Los judíos y la sociedad I

Bejamin Disraeli, cuyo principal interés en la vida fue su carrera como lord Beaconsfield, se distinguía por dos cosas: en primer lugar, por la dádiva de los dioses que los modernos llaman banalmente suerte y que en otros períodos reverenciaban como una diosa llamada Fortuna, y, en segundo lugar, más íntima y maravillosamente relacionada con la Fortuna de lo que pudiera explicarse, por su grande y despreocupada inocencia de mente y de imaginación que hace imposible clasificarlo como advenedizo, aunque nunca pensó seriamente en nada que no fuera su carrera.

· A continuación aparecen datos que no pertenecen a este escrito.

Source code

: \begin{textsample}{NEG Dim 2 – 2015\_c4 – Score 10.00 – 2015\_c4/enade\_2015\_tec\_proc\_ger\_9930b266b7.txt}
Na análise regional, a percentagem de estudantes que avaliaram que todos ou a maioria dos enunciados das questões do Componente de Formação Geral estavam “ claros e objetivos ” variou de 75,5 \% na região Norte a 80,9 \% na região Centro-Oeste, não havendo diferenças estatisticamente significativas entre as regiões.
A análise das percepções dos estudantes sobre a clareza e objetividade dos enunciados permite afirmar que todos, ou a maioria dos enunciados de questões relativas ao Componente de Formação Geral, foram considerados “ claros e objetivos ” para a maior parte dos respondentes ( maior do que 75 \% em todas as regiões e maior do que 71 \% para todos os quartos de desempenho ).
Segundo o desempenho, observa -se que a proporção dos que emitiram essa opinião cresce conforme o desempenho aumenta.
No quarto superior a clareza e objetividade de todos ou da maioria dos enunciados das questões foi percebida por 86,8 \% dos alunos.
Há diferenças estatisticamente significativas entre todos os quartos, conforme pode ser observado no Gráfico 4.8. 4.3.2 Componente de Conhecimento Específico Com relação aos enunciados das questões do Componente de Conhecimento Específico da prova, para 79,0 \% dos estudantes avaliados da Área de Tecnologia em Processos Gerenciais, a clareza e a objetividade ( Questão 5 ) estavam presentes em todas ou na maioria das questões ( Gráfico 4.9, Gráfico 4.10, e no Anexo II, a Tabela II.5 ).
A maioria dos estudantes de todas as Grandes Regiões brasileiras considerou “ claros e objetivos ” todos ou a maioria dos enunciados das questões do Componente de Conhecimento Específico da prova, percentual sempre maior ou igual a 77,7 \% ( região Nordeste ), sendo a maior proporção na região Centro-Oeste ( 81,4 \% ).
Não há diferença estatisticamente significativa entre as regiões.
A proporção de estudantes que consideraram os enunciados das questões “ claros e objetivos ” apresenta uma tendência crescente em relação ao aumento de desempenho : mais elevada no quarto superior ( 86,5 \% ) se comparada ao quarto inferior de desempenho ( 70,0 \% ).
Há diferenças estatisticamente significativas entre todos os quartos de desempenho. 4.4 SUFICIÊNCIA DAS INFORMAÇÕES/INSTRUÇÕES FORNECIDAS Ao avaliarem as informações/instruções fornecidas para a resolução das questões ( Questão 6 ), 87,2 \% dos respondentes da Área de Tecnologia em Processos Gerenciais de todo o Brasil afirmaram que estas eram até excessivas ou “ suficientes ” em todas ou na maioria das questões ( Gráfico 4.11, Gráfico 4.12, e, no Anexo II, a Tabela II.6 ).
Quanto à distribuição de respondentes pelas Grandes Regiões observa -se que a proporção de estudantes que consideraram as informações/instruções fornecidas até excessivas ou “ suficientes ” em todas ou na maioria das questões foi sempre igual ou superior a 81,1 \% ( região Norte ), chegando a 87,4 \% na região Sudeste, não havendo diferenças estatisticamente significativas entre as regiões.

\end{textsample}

Su inocencia le hacía advertir lo estúpido que hubiera sido sentirse un déclassé y también que era mucho más interesante para él y para los demás, además de mucho más útil para su carrera, acentuar su condición de judío «vistiéndose de un modo diferente, peinando sus cabellos con extravagancia y adoptando formas excéntricas de expresión y lenguaje». Se preocupó más apasionadamente y más descaradamente que cualquier otro intelectual judío de ser admitido en círculos cada vez más elevados de la sociedad; fue el único entre ellos que descubrió el secreto de preservar la suerte, ese milagro natural del estado de paria, y que supo desde el principio que no había que humillarse para «remontarse desde lo alto hasta lo más alto».

Hannah Arendt, Los orígenes del totalitarismo, p. 144-145.